** Source records follows **

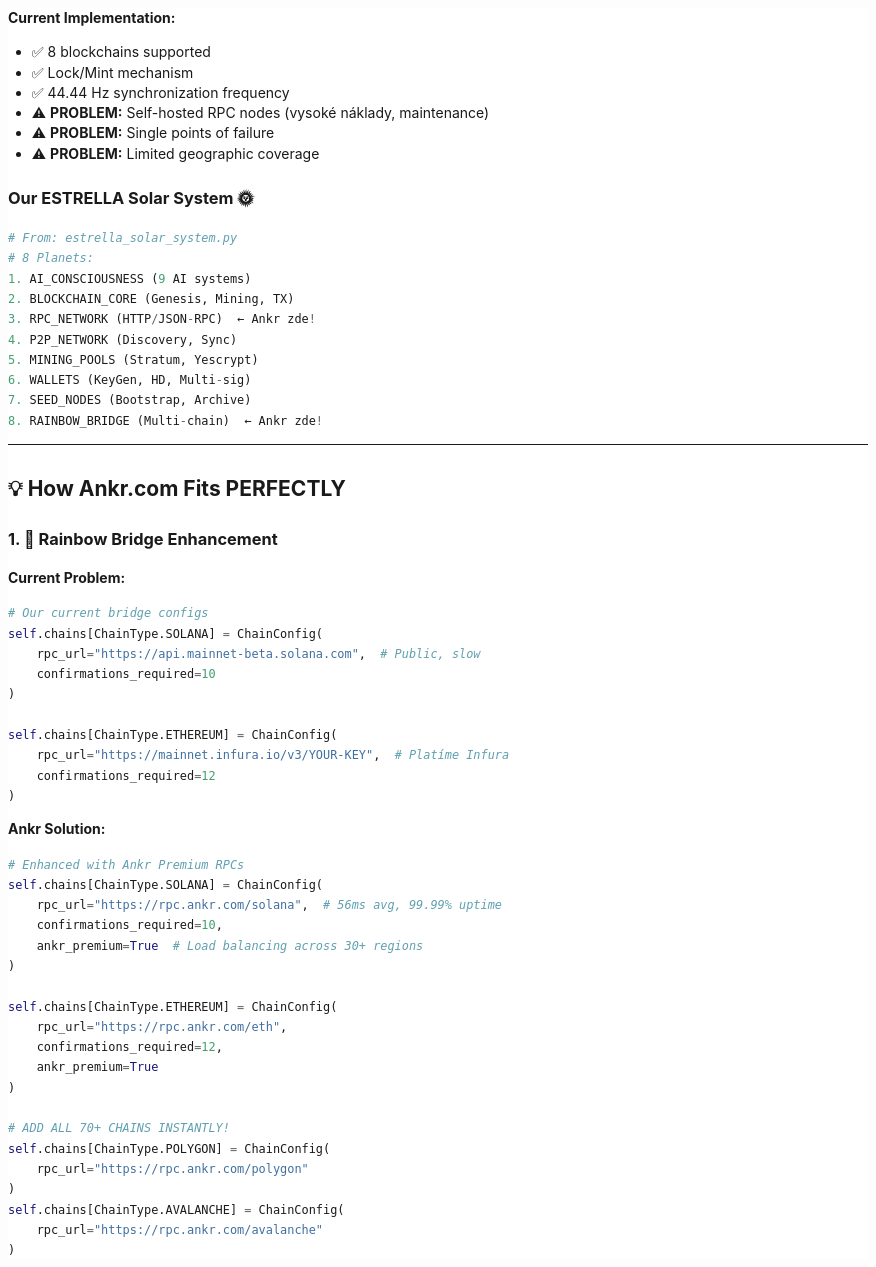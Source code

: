 **Current Implementation:**
- ✅ 8 blockchains supported
- ✅ Lock/Mint mechanism
- ✅ 44.44 Hz synchronization frequency
- ⚠️ **PROBLEM:** Self-hosted RPC nodes (vysoké náklady, maintenance)
- ⚠️ **PROBLEM:** Single points of failure
- ⚠️ **PROBLEM:** Limited geographic coverage

### Our ESTRELLA Solar System 🌞

```python
# From: estrella_solar_system.py
# 8 Planets:
1. AI_CONSCIOUSNESS (9 AI systems)
2. BLOCKCHAIN_CORE (Genesis, Mining, TX)
3. RPC_NETWORK (HTTP/JSON-RPC)  ← Ankr zde!
4. P2P_NETWORK (Discovery, Sync)
5. MINING_POOLS (Stratum, Yescrypt)
6. WALLETS (KeyGen, HD, Multi-sig)
7. SEED_NODES (Bootstrap, Archive)
8. RAINBOW_BRIDGE (Multi-chain)  ← Ankr zde!
```

---

## 💡 How Ankr.com Fits PERFECTLY

### 1. 🌈 Rainbow Bridge Enhancement

**Current Problem:**
```python
# Our current bridge configs
self.chains[ChainType.SOLANA] = ChainConfig(
    rpc_url="https://api.mainnet-beta.solana.com",  # Public, slow
    confirmations_required=10
)

self.chains[ChainType.ETHEREUM] = ChainConfig(
    rpc_url="https://mainnet.infura.io/v3/YOUR-KEY",  # Platíme Infura
    confirmations_required=12
)
```

**Ankr Solution:**
```python
# Enhanced with Ankr Premium RPCs
self.chains[ChainType.SOLANA] = ChainConfig(
    rpc_url="https://rpc.ankr.com/solana",  # 56ms avg, 99.99% uptime
    confirmations_required=10,
    ankr_premium=True  # Load balancing across 30+ regions
)

self.chains[ChainType.ETHEREUM] = ChainConfig(
    rpc_url="https://rpc.ankr.com/eth",
    confirmations_required=12,
    ankr_premium=True
)

# ADD ALL 70+ CHAINS INSTANTLY!
self.chains[ChainType.POLYGON] = ChainConfig(
    rpc_url="https://rpc.ankr.com/polygon"
)
self.chains[ChainType.AVALANCHE] = ChainConfig(
    rpc_url="https://rpc.ankr.com/avalanche"
)
```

** End of Source records **

Requirement:
Pictures aside, reproduce all of the material above without alteration.

Exercise output:
Source code

: **Current Implementation:**
- ✅ 8 blockchains supported
- ✅ Lock/Mint mechanism
- ✅ 44.44 Hz synchronization frequency
- ⚠️ **PROBLEM:** Self-hosted RPC nodes (vysoké náklady, maintenance)
- ⚠️ **PROBLEM:** Single points of failure
- ⚠️ **PROBLEM:** Limited geographic coverage

### Our ESTRELLA Solar System 🌞

```python
# From: estrella_solar_system.py
# 8 Planets:
1. AI_CONSCIOUSNESS (9 AI systems)
2. BLOCKCHAIN_CORE (Genesis, Mining, TX)
3. RPC_NETWORK (HTTP/JSON-RPC)  ← Ankr zde!
4. P2P_NETWORK (Discovery, Sync)
5. MINING_POOLS (Stratum, Yescrypt)
6. WALLETS (KeyGen, HD, Multi-sig)
7. SEED_NODES (Bootstrap, Archive)
8. RAINBOW_BRIDGE (Multi-chain)  ← Ankr zde!
```

---

## 💡 How Ankr.com Fits PERFECTLY

### 1. 🌈 Rainbow Bridge Enhancement

**Current Problem:**
```python
# Our current bridge configs
self.chains[ChainType.SOLANA] = ChainConfig(
    rpc_url="https://api.mainnet-beta.solana.com",  # Public, slow
    confirmations_required=10
)

self.chains[ChainType.ETHEREUM] = ChainConfig(
    rpc_url="https://mainnet.infura.io/v3/YOUR-KEY",  # Platíme Infura
    confirmations_required=12
)
```

**Ankr Solution:**
```python
# Enhanced with Ankr Premium RPCs
self.chains[ChainType.SOLANA] = ChainConfig(
    rpc_url="https://rpc.ankr.com/solana",  # 56ms avg, 99.99% uptime
    confirmations_required=10,
    ankr_premium=True  # Load balancing across 30+ regions
)

self.chains[ChainType.ETHEREUM] = ChainConfig(
    rpc_url="https://rpc.ankr.com/eth",
    confirmations_required=12,
    ankr_premium=True
)

# ADD ALL 70+ CHAINS INSTANTLY!
self.chains[ChainType.POLYGON] = ChainConfig(
    rpc_url="https://rpc.ankr.com/polygon"
)
self.chains[ChainType.AVALANCHE] = ChainConfig(
    rpc_url="https://rpc.ankr.com/avalanche"
)
```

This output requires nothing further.